(Rendered images with source text):
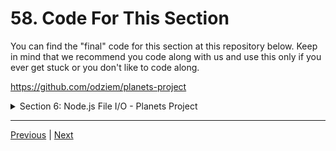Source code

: # 58. Code For This Section

You can find the "final" code for this section at this repository below. Keep in mind that we recommend you code along with us and use this only if you ever get stuck or you don't like to code along.



https://github.com/odziem/planets-project

<details>
  <summary> Section 6: Node.js File I/O - Planets Project </summary>

  - [Codebase: planets-project](../src/6_planets-project/)

</details>


---

[Previous](./57_LinkedIn-Endorsements.md) | [Next](./59_Exploring-Planets-With-Node.md)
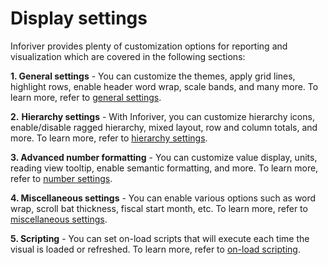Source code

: # Display settings

Inforiver provides plenty of customization options for reporting and visualization which are covered in the following sections:

**1. General settings** - You can customize the themes, apply grid lines, highlight rows, enable header word wrap, scale bands, and many more. To learn more, refer to [general settings](general-settings.md).

**2.** **Hierarchy settings** - With Inforiver, you can customize hierarchy icons, enable/disable ragged hierarchy, mixed layout, row and column totals, and more. To learn more, refer to [hierarchy settings](hierarchy-settings.md).

**3. Advanced number formatting** - You can customize value display, units, reading view tooltip, enable semantic formatting, and more​​. To learn more, refer to [number settings](number-settings.md).

**4. Miscellaneous settings** - You can enable various options such as word wrap, scroll bat thickness, fiscal start month, etc. To learn more, refer to [miscellaneous settings](miscellaneous-settings.md).

**5. Scripting** - You can set on-load scripts that will execute each time the visual is loaded or refreshed. To learn more, refer to [on-load scripting](on-load-scripting.md).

(WHAT TO PRODUCE):
Look through the entries and return every line where "that" appears.

(EXERCISE RESPONSE):
You can find the "final" code for this section at this repository below. Keep in mind that we recommend you code along with us and use this only if you ever get stuck or you don't like to code along.
**5. Scripting** - You can set on-load scripts that will execute each time the visual is loaded or refreshed. To learn more, refer to [on-load scripting](on-load-scripting.md).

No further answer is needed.